Como director en Colombia de la Agencia de Estados Unidos para el Desarrollo Internacional (USAID), la crisis de la migración desde Venezuela se ha convertido en una parte integral de mi trabajo diario.
Durante el año pasado, he pasado tiempo con migrantes venezolanos en comedores y hospitales en Cúcuta y en refugios en La Guajira. Pero el tiempo que mi familia y yo hemos pasado con los recién llegados de Venezuela en los diamantes de béisbol de Bogotá me ha dado una visión diferente de sus vidas y llenado de esperanza para el futuro de Colombia. Educar, formar niños en un país que no es el tuyo puede ser una experiencia desafiante.
Por un lado, quieres que aprendan y experimenten la cultura en la que viven todos los días, pero por otro quieres transmitirles las tradiciones y experiencias que aprecias desde tu propia infancia. Ese deseo de encontrar lo familiar en un lugar extranjero puede llevar al descubrimiento de vínculos culturales inesperados.
Crecí en el estado de Missouri, el corazón de Estados Unidos, donde el béisbol es el rey. Cuando era niño en San Luis, el día del primer juego de la temporada de los Cardenales –el equipo de beisbol profesional de San Luis– significaba la promesa de salir del frío del invierno a los cálidos días de primavera. Aprendí algunas de las lecciones más importantes de la vida pasando largos días de verano en el campo de béisbol, y como padre enseñarle a mis hijos a jugar es un deber sagrado. Entonces, cuando mi familia y yo nos mudamos a Colombia, una de las primeras cosas que hice fue buscar una liga de béisbol para mis hijos. Siempre he seguido a jugadores latinoamericanos como Roberto Clemente, de Puerto Rico; Rod Carew, de Panamá, y Pedro Martínez, de República Dominicana, quienes por décadas han enriquecido el béisbol estadounidense con su talento, compromiso y dedicación. La búsqueda del béisbol juvenil en Bogotá pronto me llevó a Lou Castro, el primer colombiano en jugar en las grandes ligas estadounidenses, y a la creciente cultura de béisbol en Colombia.

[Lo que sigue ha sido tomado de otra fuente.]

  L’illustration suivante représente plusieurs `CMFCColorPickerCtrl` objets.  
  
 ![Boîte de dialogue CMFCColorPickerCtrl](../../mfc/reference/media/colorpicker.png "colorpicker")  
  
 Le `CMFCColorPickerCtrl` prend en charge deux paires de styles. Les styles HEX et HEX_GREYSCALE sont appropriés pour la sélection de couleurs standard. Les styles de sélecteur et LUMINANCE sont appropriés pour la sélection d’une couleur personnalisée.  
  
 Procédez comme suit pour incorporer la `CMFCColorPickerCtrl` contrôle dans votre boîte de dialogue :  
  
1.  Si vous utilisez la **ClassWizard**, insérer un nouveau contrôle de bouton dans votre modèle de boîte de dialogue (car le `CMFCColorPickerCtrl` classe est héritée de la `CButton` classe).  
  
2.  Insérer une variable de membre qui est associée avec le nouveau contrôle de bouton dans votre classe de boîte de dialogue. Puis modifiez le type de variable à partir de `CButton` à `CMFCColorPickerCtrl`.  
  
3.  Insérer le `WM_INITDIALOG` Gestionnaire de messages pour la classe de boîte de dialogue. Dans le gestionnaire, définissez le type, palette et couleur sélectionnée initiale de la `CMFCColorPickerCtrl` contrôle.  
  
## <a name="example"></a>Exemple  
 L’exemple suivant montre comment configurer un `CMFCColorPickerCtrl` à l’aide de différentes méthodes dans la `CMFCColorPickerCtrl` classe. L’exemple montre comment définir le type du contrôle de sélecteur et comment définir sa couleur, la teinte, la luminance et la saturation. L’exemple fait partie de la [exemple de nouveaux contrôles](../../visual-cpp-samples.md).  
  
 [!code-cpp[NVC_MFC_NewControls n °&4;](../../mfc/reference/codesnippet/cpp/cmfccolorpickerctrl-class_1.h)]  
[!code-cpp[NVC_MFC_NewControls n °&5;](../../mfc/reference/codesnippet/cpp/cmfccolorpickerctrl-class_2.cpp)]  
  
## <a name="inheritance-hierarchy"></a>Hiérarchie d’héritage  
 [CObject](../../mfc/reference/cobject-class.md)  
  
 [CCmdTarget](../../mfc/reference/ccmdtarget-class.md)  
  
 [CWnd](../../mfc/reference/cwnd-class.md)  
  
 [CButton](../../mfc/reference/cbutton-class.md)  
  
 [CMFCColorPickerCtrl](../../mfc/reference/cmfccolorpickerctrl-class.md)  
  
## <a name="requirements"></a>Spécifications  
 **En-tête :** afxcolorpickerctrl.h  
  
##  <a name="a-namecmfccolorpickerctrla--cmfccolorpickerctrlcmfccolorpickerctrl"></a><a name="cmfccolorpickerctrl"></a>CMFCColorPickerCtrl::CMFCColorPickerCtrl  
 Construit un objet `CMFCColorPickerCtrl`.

Inesperadamente, mi búsqueda también me presentó a un grupo de padres extranjeros que buscaban hacer lo mismo que yo: usar el béisbol para conectar a sus hijos con las tradiciones de su país natal y enseñarles lecciones de vida. Pero no es un grupo de compatriotas missourianos que compartiendo las gradas conmigo en Bogotá todos los sábados. Ni siquiera son colombianos. Son los recién llegados de Venezuela.